Good morning. While I represent UMPIL – Unyon ng mga Manunulat sa Pilipinas or Writers Union of the Philippines – as its chair – and UMPIL happens to be one of the event sponsors, I would still like to take this opportunity to laud the people behind this important assembly.

We owe it to a couple of young fellows, Rosmon Tuazon and Arvin Mangohig of the UP Writers Club – guided as they were by UP Institute of Creative Writing director Vim Carmelo B. Nadera, who is also Secretary-General of UMPIL – that they conceived of this groundbreaking conference, and more than that, manifested the determination to push their idea and turn it into reality, gaining support from institutions such as the National Commission for Culture and the Arts (NCCA).

We are well aware that our writers, our women and men of letters, are getting younger by the year, and practically coming out of the woodwork. Each year, various writers’ workshops conduct a rigorous selection process before they can identify the applicants that deserve fellowships, from among scores of submissions.
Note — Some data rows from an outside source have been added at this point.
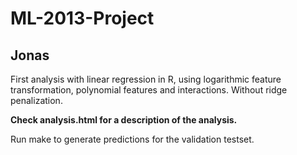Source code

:ML-2013-Project
===============

Jonas
---
First analysis with linear regression in R, using logarithmic feature transformation, polynomial features and interactions. Without ridge penalization.

**Check analysis.html for a description of the analysis.**

Run make to generate predictions for the validation testset.
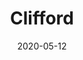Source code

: ---
title: Clifford
description: This theme is specifically designed to help you create your own blog and share your thoughts, ideas, or news.
image: '/assets/img/projects/clifford-preview.jpg'
price: 35
home: https://jekyllthemes.io/theme/clifford-blog-jekyll-theme
demo: https://clifford-jekyll.netlify.app/
date: 2020-05-12
---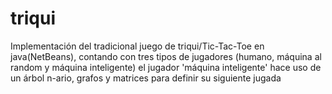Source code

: # triqui
Implementación del tradicional juego de triqui/Tic-Tac-Toe en java(NetBeans),  contando con tres tipos de jugadores (humano, máquina al random y máquina inteligente)  el jugador 'máquina inteligente'  hace uso de un árbol n-ario, grafos y matrices para definir su siguiente jugada
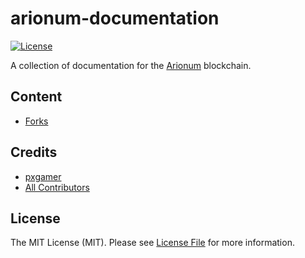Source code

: # arionum-documentation

[![License][ico-license]](LICENSE.md)

A collection of documentation for the [Arionum][link-arionum] blockchain.

## Content

- [Forks](docs/forks.md)

## Credits

- [pxgamer][link-author]
- [All Contributors][link-contributors]

## License

The MIT License (MIT). Please see [License File](LICENSE.md) for more information.

[ico-license]: https://img.shields.io/badge/license-MIT-brightgreen.svg?style=flat-square
[ico-travis]: https://img.shields.io/travis/pxgamer/arionum-documentation/master.svg?style=flat-square

[link-arionum]: https://arionum.com
[link-author]: https://github.com/pxgamer
[link-contributors]: ../../contributors
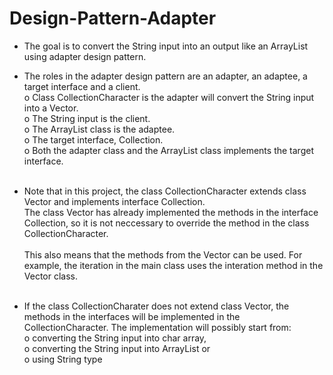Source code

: # Design-Pattern-Adapter

- The goal is to convert the String input into an output like an ArrayList<Character> using adapter design pattern.<br />

- The roles in the adapter design pattern are an adapter, an adaptee, a target interface and a client. <br />
o Class CollectionCharacter is the adapter will convert the String input into a Vector<Character>. <br />
o The String input is the client.   
o The ArrayList class is the adaptee. <br /> 
o The target interface, Collection<Character>. <br /> 
o Both the adapter class and the ArrayList class implements the target interface.  <br /><br />  
  
- Note that in this project, the class CollectionCharacter extends class Vector and implements interface Collection. <br />
The class Vector has already implemented the methods in the interface Collection, so it is not neccessary to override the method in the class CollectionCharacter.<br /><br />This also means that the methods from the Vector can be used. For example, the iteration in the main class uses the interation method in the Vector class. <br /><br />  


- If the class CollectionCharater does not extend class Vector, the methods in the interfaces will be implemented in the CollectionCharacter. The implementation will possibly start from: <br />
o converting the String input into char array, <br /> 
o converting the String input into ArrayList or  <br />
o using String type  <br />
 

  
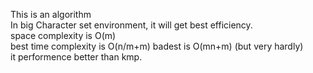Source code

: This is an algorithm</br>
In big Character set environment, it will get best efficiency.</br>
space complexity is O(m) </br>
best time complexity is O(n/m+m) badest is O(mn+m) (but very hardly)</br>
it performence better than kmp.
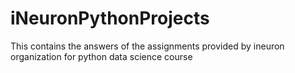 # iNeuronPythonProjects
This contains the answers of the assignments provided by ineuron organization for python data science course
In my youth, one or two workshops seemed to suffice. There were probably not as many young writers then who could fill the slots offered by the current number of creative writing workshops. And this goes to show that our numbers have gone rampant, and that the literary torch is being passed to an ever-expanding tribe of willing fire-bearers.

But this assembly is unique in that it is the first conference of its nature: a national students’ conference on literature, our literature. Well should its conduct go hand in hand with the exercise of mentorship that goes on in annual literary workshops.

And it should not be the last time that people of your age, and status, as students of literature, as literary practitioners yourselves, gather together and discuss the ideas and insights that our works of literature engender. Surely the critical discourse that is expected as a result of your scholarly efforts will go a long way in establishing, finally, a level of critical commentary that bids fair for continuity and enhancement.

Some of us in this hall have heard time and again how our literature is not served well by sufficient critical discourse. It is heartening then to welcome ten young people who may just prove to be the key to a corollary advancement in the field of literary exegesis and appreciation.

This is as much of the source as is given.